▸ DIRECTIONS FOR THIS TASK
For each record below, write an exact copy.

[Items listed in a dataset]
- - - - -
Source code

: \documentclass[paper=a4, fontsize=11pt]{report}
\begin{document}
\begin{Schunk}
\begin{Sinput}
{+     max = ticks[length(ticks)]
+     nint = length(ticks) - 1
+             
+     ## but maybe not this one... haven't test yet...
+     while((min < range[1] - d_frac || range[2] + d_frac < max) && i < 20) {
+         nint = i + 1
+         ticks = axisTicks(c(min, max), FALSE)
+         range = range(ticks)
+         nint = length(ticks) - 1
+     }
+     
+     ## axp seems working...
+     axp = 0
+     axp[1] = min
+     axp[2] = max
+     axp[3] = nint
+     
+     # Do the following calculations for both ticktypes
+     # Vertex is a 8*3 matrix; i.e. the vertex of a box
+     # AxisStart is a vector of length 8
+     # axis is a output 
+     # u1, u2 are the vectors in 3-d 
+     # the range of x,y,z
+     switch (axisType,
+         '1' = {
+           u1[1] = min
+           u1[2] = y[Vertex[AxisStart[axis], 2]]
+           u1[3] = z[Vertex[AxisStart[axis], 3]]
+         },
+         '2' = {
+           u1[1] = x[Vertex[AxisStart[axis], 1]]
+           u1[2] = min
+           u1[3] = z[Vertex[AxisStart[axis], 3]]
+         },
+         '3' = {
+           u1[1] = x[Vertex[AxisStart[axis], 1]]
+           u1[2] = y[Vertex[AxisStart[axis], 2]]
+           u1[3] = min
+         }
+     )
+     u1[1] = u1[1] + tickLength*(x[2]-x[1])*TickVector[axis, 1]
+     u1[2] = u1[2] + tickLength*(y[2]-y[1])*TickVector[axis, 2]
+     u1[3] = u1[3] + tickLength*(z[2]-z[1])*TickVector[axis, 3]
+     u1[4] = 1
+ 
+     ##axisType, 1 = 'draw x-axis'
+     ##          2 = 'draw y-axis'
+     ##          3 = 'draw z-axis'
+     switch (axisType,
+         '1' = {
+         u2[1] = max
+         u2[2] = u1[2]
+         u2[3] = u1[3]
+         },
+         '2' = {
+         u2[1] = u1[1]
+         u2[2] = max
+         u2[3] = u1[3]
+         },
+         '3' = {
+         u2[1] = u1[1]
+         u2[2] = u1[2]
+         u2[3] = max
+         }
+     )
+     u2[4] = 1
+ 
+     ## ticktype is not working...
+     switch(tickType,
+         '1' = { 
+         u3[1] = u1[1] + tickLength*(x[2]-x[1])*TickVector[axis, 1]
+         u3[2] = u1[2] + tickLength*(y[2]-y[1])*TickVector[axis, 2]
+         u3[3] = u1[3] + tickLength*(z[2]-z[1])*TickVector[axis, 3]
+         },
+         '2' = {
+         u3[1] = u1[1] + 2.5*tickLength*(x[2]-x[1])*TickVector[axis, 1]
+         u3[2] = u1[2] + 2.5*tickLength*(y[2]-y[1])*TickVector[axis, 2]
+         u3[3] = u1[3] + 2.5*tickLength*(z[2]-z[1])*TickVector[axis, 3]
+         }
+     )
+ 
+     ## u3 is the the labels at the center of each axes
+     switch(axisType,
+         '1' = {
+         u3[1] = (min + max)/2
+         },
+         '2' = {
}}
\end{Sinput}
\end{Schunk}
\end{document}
- - - - -
▸ REPLY TO THE TASK
Source code

: \documentclass[paper=a4, fontsize=11pt]{report}
\begin{document}
\begin{Schunk}
\begin{Sinput}
{+     max = ticks[length(ticks)]
+     nint = length(ticks) - 1
+             
+     ## but maybe not this one... haven't test yet...
+     while((min < range[1] - d_frac || range[2] + d_frac < max) && i < 20) {
+         nint = i + 1
+         ticks = axisTicks(c(min, max), FALSE)
+         range = range(ticks)
+         nint = length(ticks) - 1
+     }
+     
+     ## axp seems working...
+     axp = 0
+     axp[1] = min
+     axp[2] = max
+     axp[3] = nint
+     
+     # Do the following calculations for both ticktypes
+     # Vertex is a 8*3 matrix; i.e. the vertex of a box
+     # AxisStart is a vector of length 8
+     # axis is a output 
+     # u1, u2 are the vectors in 3-d 
+     # the range of x,y,z
+     switch (axisType,
+         '1' = {
+           u1[1] = min
+           u1[2] = y[Vertex[AxisStart[axis], 2]]
+           u1[3] = z[Vertex[AxisStart[axis], 3]]
+         },
+         '2' = {
+           u1[1] = x[Vertex[AxisStart[axis], 1]]
+           u1[2] = min
+           u1[3] = z[Vertex[AxisStart[axis], 3]]
+         },
+         '3' = {
+           u1[1] = x[Vertex[AxisStart[axis], 1]]
+           u1[2] = y[Vertex[AxisStart[axis], 2]]
+           u1[3] = min
+         }
+     )
+     u1[1] = u1[1] + tickLength*(x[2]-x[1])*TickVector[axis, 1]
+     u1[2] = u1[2] + tickLength*(y[2]-y[1])*TickVector[axis, 2]
+     u1[3] = u1[3] + tickLength*(z[2]-z[1])*TickVector[axis, 3]
+     u1[4] = 1
+ 
+     ##axisType, 1 = 'draw x-axis'
+     ##          2 = 'draw y-axis'
+     ##          3 = 'draw z-axis'
+     switch (axisType,
+         '1' = {
+         u2[1] = max
+         u2[2] = u1[2]
+         u2[3] = u1[3]
+         },
+         '2' = {
+         u2[1] = u1[1]
+         u2[2] = max
+         u2[3] = u1[3]
+         },
+         '3' = {
+         u2[1] = u1[1]
+         u2[2] = u1[2]
+         u2[3] = max
+         }
+     )
+     u2[4] = 1
+ 
+     ## ticktype is not working...
+     switch(tickType,
+         '1' = { 
+         u3[1] = u1[1] + tickLength*(x[2]-x[1])*TickVector[axis, 1]
+         u3[2] = u1[2] + tickLength*(y[2]-y[1])*TickVector[axis, 2]
+         u3[3] = u1[3] + tickLength*(z[2]-z[1])*TickVector[axis, 3]
+         },
+         '2' = {
+         u3[1] = u1[1] + 2.5*tickLength*(x[2]-x[1])*TickVector[axis, 1]
+         u3[2] = u1[2] + 2.5*tickLength*(y[2]-y[1])*TickVector[axis, 2]
+         u3[3] = u1[3] + 2.5*tickLength*(z[2]-z[1])*TickVector[axis, 3]
+         }
+     )
+ 
+     ## u3 is the the labels at the center of each axes
+     switch(axisType,
+         '1' = {
+         u3[1] = (min + max)/2
+         },
+         '2' = {
}}
\end{Sinput}
\end{Schunk}
\end{document}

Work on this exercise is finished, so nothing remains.